**** Source data

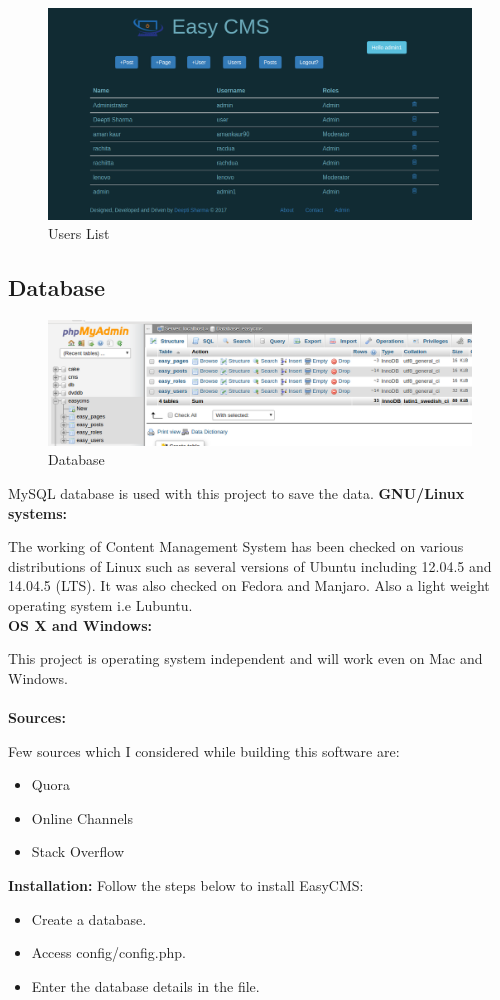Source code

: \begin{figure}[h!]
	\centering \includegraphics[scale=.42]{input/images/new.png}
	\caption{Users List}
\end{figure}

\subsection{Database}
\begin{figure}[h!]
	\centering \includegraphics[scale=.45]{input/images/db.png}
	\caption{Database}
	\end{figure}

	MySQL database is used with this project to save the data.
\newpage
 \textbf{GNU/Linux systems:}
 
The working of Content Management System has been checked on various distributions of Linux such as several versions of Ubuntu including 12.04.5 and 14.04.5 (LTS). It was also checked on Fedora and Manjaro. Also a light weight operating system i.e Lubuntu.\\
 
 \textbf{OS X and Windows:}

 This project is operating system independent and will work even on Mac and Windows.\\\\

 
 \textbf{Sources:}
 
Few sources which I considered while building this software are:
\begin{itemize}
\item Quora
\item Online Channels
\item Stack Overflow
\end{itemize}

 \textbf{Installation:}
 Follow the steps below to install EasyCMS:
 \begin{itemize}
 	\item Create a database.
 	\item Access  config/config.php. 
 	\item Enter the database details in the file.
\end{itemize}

********

▶ **Brief**
In the preceding material, find each line holding the word "operating" and copy it out.

▶ **Written solution**
The working of Content Management System has been checked on various distributions of Linux such as several versions of Ubuntu including 12.04.5 and 14.04.5 (LTS). It was also checked on Fedora and Manjaro. Also a light weight operating system i.e Lubuntu.\\
 This project is operating system independent and will work even on Mac and Windows.\\\\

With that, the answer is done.